A third case again makes clear that affordances of communicating with robotic counterparts do not emerge from a kind of natural situational setting but are instead explicitly provoked in communicative set-ups. The project we studied was an example of creating human-like androids. It was located in a lab where a researcher experimented with a robot that looked almost indistinguishable from the human investigator. The similarity went beyond replicating the researcher’s facial features in the robot’s silicone mask. At public events, they also wore matching suits, sported the same hairstyle and facial expression; they even set up a fully equipped office for the robot within the university premises. Although the robot itself had only very limited abilities to move and gesture, the head and parts of the face moved automatically, its synthetic eyes could follow its interlocutor’s eyes, and its appearance was well orchestrated and captivated visitors. This feeling was intensified when people spontaneously encountered the robot without introduction (Bischof, 2017). During our participant observation in the lab, maintenance staff referred to an informal initiation ritual they had. It involved sending new colleagues to the robot’s office while the others stood by waiting for the newcomers’ screams.
The uncanny humanness of the robot was not primarily a design feature. It was rather a discursive and practical production of human-likeness through the dressing, the setting, and the researcher’s own efforts to adapt to the robot’s looks. Therefore, the machine’s capability to represent a cogent counterpart was made possible by clearly designing the surroundings. In human–robot communication, this peculiar mix of the familiar and, at the same time, the disturbing presence and activity of an android, is referred to as the uncanny valley effect (Mori, MacDorman & Kageki, 2012). It assumes a linear relationship between the ever more human appearance of artificial devices and the human acceptance of these features up to the point where the technology behaves and looks as an almost indistinguishable replica. Then, the encounter becomes eerie.

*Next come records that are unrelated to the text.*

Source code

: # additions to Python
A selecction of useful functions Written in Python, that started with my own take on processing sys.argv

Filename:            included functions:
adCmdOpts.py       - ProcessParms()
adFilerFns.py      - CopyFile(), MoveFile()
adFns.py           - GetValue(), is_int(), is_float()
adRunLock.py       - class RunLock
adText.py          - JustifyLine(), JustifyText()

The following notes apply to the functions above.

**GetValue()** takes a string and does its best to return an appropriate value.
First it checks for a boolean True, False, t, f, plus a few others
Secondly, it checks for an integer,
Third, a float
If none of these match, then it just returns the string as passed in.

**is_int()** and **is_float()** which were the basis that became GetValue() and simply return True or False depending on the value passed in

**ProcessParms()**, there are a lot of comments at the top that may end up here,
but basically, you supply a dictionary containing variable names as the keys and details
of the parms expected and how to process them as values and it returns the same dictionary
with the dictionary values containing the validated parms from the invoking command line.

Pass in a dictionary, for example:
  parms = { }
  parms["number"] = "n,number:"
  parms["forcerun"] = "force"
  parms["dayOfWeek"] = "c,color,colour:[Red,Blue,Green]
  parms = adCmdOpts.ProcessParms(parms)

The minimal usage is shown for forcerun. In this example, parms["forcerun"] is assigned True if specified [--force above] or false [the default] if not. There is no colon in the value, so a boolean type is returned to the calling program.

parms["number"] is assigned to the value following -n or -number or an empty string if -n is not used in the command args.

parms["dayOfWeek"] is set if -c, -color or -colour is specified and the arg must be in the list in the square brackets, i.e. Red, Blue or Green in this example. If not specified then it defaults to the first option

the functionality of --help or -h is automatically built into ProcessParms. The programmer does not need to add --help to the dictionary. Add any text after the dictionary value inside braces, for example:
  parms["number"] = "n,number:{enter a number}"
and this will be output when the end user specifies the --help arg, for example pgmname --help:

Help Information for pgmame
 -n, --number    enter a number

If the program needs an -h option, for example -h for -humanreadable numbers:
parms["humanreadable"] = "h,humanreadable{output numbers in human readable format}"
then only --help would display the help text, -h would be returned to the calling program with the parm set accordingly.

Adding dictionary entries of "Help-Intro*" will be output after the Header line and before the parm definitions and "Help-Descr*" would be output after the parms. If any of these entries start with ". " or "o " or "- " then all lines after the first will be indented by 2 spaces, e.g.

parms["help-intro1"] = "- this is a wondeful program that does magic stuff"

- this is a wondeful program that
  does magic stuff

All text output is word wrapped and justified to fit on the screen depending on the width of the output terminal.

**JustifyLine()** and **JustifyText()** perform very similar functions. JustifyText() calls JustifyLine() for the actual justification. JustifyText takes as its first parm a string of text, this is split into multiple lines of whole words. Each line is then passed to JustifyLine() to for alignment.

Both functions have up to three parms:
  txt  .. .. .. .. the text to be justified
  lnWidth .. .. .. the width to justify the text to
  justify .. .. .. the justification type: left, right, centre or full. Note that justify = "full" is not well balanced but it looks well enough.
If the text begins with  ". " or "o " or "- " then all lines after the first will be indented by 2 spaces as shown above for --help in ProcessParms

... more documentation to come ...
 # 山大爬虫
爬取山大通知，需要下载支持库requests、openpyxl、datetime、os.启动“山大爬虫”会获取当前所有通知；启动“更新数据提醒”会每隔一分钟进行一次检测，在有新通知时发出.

It can be argued that the adjustment of human and machine features in this setting afforded a growing range of communicative interactions and allowed human and machine partners to generate meaning and coordinate activities. At the same time, the quest for similarity also stifled or at least subverted these possibilities for action. Not only did the doppelganger contribute to this dynamic, the humans entering and crafting the scene did so too. Therefore, the uncanniness was a feature of the situation, not a quality of the almost lifelike robot’s appearance per se. The uncanny valley effect, like the oft-described ELIZA effect, is therefore more likely to be something implied in the communicative constellation than a trait of the device (Hofstadter, 1996; Rosenthal-von der Pütten & Krämer, 2014).
This third example teaches us that researchers, constructors, and marketers of human-like robots purposefully use the tacit knowledge, expectations, and practices of everyday interaction to craft the affordances for human–robot communication. In line with Alač et al. (2011) observation of a failed human-robot interaction, the case, therefore, underlines that the presumed agency of artificial counterparts is shaped by the routines established in a situation. Routines and expectations associated with everyday situations are used to create a setting where the robot, despite its comparatively simple and certainly not intelligent technical functionality, is more likely to be perceived and addressed as an interlocutor. The same mechanisms, for example, worked in the case of a robot named Sophia, which delivered a speech to the United Nations and was granted Saudi Arabian citizenship, although technically it was a puppet that merely gave a chatbot a face.
Affordances as Collective, Socio-Material Achievements
Affordances cannot be determined in advance, but are collectively achieved in interactions between human and technological agents. Engineering and calibrating a robot that works in “unstructured” settings, that is, in places which are not factories or laboratories, is a fallible process. Thus, in the three empirical episodes, affordances were established, elided, and manipulated in a spatial and temporal sequence of interactional routines that were marked by improvisation and ad hoc interventions.
The situations in question here—which, in one case, afforded queuing by both humans and a robot but closed off affordances for communication in the other case and helped to erode possibilities for action in the third—were relational in character. They bridged technical and human realms. In their recursive relations, the socio-material prefigurations came primarily from lived practice and not through a planned process or rational calculation (Fayard & Weeks, 2014; Schatzki, 2002). Especially the second episode involving unaccomplished contingencies shows that affordances are achievements. Hence, they require effort to be seized, interfered with, and modulated; affordances are not discovered as functional aspects of things but emerge in the interplay of people and objects (Bloomfield et al., 2010).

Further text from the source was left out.